La Quinta Svizzera vuole una SSR forte e progressi nei negoziati bilaterali con l’UE
Sì a negoziati rapidi con l'Unione Europea, no allo smantellamento della Società svizzera di radiotelevisione (SSR): in occasione del Congresso degli svizzeri all'estero si è discusso di due temi importanti della politica svizzera e sono state formulate delle richieste ben precise.
La posizione dell’Organizzazione degli svizzeri all’estero (OSE) su questi due temi era già nota e il suo Comitato aveva già formulato due risoluzioni corrispondenti all’inizio delle discussioni.

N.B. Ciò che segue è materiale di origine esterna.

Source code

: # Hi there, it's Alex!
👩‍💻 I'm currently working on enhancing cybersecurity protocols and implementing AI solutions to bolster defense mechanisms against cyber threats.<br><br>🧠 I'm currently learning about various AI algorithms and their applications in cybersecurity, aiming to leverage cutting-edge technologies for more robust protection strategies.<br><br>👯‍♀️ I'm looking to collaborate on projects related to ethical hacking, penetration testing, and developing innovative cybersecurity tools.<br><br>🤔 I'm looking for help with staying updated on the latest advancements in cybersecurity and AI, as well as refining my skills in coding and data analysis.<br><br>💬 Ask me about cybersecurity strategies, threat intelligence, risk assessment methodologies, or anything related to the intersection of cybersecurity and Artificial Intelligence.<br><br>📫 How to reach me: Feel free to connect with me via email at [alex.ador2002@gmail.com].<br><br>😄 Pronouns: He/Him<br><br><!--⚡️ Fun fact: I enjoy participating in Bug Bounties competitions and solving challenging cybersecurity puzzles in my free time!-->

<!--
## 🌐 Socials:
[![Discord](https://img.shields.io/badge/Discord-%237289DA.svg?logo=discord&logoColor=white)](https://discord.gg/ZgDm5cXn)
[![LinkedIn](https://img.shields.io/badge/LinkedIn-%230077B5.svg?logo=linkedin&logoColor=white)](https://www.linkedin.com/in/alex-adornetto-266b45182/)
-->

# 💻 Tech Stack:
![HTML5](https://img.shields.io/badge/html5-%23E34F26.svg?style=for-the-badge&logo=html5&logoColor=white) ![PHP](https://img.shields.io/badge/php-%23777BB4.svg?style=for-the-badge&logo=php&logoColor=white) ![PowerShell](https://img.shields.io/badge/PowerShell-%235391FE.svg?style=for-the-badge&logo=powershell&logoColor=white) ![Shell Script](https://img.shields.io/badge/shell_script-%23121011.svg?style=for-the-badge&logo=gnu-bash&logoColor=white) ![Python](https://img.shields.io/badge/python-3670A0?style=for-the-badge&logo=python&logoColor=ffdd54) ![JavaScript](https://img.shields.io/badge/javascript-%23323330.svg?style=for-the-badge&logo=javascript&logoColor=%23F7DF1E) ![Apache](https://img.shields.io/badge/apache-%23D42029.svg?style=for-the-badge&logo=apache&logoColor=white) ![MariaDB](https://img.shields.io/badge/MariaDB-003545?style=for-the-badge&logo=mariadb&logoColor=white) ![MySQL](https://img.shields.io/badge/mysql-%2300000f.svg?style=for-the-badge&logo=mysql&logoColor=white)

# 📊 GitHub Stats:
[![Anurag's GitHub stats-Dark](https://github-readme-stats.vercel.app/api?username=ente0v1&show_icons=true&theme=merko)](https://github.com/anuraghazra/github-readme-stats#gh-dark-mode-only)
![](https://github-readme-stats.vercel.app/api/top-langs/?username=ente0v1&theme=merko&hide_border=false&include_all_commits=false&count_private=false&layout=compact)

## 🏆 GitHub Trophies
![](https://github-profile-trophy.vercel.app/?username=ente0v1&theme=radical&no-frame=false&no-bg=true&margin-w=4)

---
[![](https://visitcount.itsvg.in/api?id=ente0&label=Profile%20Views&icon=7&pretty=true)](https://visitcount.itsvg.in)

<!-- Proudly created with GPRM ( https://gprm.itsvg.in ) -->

Hans-Ulrich Bigler, fino all’anno scorso direttore dell’Unione svizzera delle arti e mestieri e oggi membro dell’Unione democratica di centro (UDC, destra conservatrice), ha assunto il ruolo di oratore nella fossa dei leoni. Ha esordito sostenendo l’iniziativa popolare sul canone radiotelevisivo “200 franchi bastano!” e opponendosi a rapide concessioni nei negoziati in corso con l’UE.
L’iniziativa chiede di ridurre il canone obbligatorio per i media in Svizzera a 200 franchi all’anno (attualmente è di 335 franchi) e di riscuoterlo esclusivamente dalle economie domestiche, esonerando dunque le aziende. “Paghiamo la tassa sulla televisione più alta del mondo”, ha detto Bigler.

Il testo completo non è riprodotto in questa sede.